People gather outisde the closed Louvre Museum after a robbery and evacuation of the Museum, in Paris on Oct. 19. Robbers broke in to the Louvre and fled with jewellery that morning. [AFP/YONHAP]
The heist has electrified global media. Nightly newscasts from the U.S. to Europe and across Latin America and Asia have beamed the Louvre, its Apollo Gallery and the missing jewels to hundreds of millions — a surge of attention some say rivals, or even surpasses, the frenzy after Beyoncé and Jay-Z’s 2018 “Apeshit” video filmed inside the museum. The Louvre is once again a global set.
For generations, the British monarchy's regalia has captured the popular imagination through centuries of coronations and drawing millions every year to their display in the Tower of London. Meanwhile, France’s jewels lived in the shadow. This week's heist tilts the balance.
French police officers stand in front of the Louvre Museum after a robbery, in Paris on Oct. 19. Robbers broke in to the Louvre and fled with jewellery on the same morning. [AFP/YONHAP]
“I’d never even heard of Eugenie’s crown until this,” said Mateo Ruiz, a 27-year-old visitor from Seville. “Now it’s the first thing I want to see when the gallery reopens.”
Among the treasures that escaped the thieves’ grasp are storied gems still gleaming under glass — the Regent Diamond, the Sancy and the Hortensia. Authorities say one other stolen bejeweled piece, besides Empress Eugenie’s damaged crown, has since been quietly recovered, though they have declined to identify it.
French police officers patrol in front of the Louvre Museum after it was robbed, with the Louvre Pyramid designed by Ieoh Ming Pei in the background, in Paris on Oct. 19. [AFP/YONHAP]
For France, the loss is more than precious stones and metal totaling over $100 million — it is pages torn from the national record. The Apollo Gallery reads as a timeline in gold and light, carrying the country from Bourbon ceremony to Napoleon’s self-fashioned empire and into modern France.
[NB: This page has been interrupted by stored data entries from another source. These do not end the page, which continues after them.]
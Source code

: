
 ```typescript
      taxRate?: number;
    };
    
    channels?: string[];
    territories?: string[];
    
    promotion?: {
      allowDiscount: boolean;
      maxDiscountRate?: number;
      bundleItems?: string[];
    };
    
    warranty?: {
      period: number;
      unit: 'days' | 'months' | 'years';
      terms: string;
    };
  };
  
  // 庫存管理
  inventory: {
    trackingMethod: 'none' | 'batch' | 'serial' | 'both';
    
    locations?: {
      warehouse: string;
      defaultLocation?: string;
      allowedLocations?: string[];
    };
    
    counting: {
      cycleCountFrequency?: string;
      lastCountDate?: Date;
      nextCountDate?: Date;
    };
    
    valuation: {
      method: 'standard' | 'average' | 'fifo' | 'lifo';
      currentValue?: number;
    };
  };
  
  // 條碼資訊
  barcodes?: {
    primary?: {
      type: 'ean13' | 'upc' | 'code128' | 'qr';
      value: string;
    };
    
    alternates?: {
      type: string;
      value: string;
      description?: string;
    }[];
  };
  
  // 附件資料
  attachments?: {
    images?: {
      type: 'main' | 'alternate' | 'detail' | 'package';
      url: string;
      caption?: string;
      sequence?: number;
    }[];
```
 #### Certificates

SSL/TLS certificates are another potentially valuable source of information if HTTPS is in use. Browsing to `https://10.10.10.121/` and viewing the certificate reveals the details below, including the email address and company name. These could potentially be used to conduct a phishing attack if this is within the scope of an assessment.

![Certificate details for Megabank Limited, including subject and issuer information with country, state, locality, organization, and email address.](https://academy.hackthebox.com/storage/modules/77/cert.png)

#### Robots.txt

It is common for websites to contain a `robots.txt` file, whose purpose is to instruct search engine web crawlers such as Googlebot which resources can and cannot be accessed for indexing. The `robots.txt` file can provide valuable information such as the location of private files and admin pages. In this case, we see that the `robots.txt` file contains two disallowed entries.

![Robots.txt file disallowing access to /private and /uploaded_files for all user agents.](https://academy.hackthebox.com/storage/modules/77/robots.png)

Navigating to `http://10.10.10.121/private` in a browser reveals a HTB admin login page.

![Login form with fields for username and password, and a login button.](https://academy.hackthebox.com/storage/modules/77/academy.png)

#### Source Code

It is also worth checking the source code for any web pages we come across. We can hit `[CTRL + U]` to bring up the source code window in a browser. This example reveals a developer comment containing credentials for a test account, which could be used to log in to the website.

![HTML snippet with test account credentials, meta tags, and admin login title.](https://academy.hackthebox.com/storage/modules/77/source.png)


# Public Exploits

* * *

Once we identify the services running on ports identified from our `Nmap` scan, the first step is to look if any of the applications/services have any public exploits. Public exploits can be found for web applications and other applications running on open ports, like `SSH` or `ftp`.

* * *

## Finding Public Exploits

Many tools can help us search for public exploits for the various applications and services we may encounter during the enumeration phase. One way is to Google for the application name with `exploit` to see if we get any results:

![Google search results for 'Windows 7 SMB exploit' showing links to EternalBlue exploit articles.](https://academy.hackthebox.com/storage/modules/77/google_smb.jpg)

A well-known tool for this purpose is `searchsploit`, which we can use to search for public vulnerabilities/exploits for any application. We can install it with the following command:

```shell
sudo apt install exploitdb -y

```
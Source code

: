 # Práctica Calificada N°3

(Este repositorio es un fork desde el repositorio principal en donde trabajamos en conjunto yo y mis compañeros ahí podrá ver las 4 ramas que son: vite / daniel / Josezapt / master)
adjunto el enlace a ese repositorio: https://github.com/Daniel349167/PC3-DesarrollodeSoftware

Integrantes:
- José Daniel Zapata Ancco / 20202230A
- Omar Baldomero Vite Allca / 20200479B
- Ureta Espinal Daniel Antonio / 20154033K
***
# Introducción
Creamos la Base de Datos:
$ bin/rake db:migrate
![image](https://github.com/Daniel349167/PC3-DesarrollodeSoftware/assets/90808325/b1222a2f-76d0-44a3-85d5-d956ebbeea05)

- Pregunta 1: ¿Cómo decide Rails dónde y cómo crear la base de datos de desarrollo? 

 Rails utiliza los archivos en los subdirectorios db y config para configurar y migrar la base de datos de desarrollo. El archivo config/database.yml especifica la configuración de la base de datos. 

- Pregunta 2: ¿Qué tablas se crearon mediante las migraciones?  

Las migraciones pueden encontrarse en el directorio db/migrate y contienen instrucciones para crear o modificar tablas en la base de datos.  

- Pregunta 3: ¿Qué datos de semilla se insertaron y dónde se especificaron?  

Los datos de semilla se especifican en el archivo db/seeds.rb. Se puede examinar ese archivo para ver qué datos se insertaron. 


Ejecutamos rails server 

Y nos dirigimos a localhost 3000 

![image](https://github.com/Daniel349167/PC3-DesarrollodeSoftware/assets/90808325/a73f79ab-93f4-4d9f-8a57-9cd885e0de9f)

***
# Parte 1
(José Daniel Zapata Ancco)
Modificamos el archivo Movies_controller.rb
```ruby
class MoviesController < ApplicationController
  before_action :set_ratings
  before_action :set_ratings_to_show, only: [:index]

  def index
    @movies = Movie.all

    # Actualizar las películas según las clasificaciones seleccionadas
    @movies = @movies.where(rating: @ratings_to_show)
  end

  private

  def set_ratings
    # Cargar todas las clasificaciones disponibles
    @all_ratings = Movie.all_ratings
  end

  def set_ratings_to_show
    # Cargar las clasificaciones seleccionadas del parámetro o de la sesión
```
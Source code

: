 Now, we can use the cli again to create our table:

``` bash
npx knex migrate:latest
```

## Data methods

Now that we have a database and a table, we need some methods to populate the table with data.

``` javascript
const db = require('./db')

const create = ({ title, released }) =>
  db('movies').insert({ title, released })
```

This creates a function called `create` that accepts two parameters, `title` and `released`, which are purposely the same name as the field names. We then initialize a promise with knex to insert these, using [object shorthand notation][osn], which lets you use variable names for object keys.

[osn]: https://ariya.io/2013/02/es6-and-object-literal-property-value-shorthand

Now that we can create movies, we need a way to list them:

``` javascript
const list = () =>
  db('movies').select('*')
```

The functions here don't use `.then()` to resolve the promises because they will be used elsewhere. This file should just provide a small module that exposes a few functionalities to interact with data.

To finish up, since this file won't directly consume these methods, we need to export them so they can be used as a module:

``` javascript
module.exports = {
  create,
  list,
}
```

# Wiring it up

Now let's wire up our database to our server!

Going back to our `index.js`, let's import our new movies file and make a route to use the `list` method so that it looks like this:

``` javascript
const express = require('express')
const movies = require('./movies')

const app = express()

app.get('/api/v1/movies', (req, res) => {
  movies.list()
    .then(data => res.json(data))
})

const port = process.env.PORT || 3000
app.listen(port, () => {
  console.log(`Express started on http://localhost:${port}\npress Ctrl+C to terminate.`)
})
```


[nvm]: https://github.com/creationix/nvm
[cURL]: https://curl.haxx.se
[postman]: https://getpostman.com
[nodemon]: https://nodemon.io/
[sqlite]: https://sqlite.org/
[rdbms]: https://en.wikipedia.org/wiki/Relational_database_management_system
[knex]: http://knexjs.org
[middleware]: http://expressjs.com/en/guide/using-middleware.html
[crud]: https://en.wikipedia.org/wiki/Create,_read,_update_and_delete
Firestone puts it this way: The jewels are “the Louvre’s final word in the language of monarchy — a glittering echo of kings and queens as France crossed into a new era.” They are not ornaments, she argues, but chapters of French history, marking the end of the royal order and the beginning of the country France is today.
Visitors queue outside the Louvre Museum reopened after the October 19 jewelry theft, its Apollo Gallery remaining closed. [YONHAP]
Many also see a stunning security lapse.
“It’s staggering that a handful of people couldn’t be stopped in broad daylight,” said Nadia Benyamina, 52, a Paris shopkeeper who visits the gallery monthly. “There were failures — avoidable ones. That’s the wound.”
Investigators say the thieves rode a basket lift up the building's Seine-facing facade, forced open a window, smashed two display cases and fled on motorbikes — all in minutes. Alarms sounded, drawing security to the gallery and forcing the intruders to bolt, officials say. The haul spanned royal and imperial suites in sapphire, emerald and diamond — including pieces tied to Marie-Amelie, Hortense, Marie-Louise and Empress Eugenie.
A wedding couple hugs as visitors queue to enter the Louvre museum three days after historic jewels were stolen in a daring daylight heist, on Oct. 22 in Paris. [AP/YONHAP]
Outside the blocked doors, visitors now come to see what cannot be seen.
“I came to see where it happened,” said Tobias Klein, 24, an architecture student. “That barricade is chilling. People are looking with shock and curiosity.”
Others feel a flicker of hope. “They’re ghosts now — but there’s still hope they’ll be found,” said Rose Nguyen, 33, an artist from Reims. “It’s the same strange magnetism the Mona Lisa had after 1911. The story becomes part of the object.”
Curators warn that recutting or melting the jewels would be a second violence. In museums, authenticity lives in the original: the mount, the design, the work of the goldsmith’s hand and the unbroken story of who made, wore, treasured, exhibited and, yes, stole the object.
Whether loss now brings legend is the Louvre’s uneasy future.
“In the strange economy of fame, even bad news becomes attention — and attention makes icons,” Firestone said.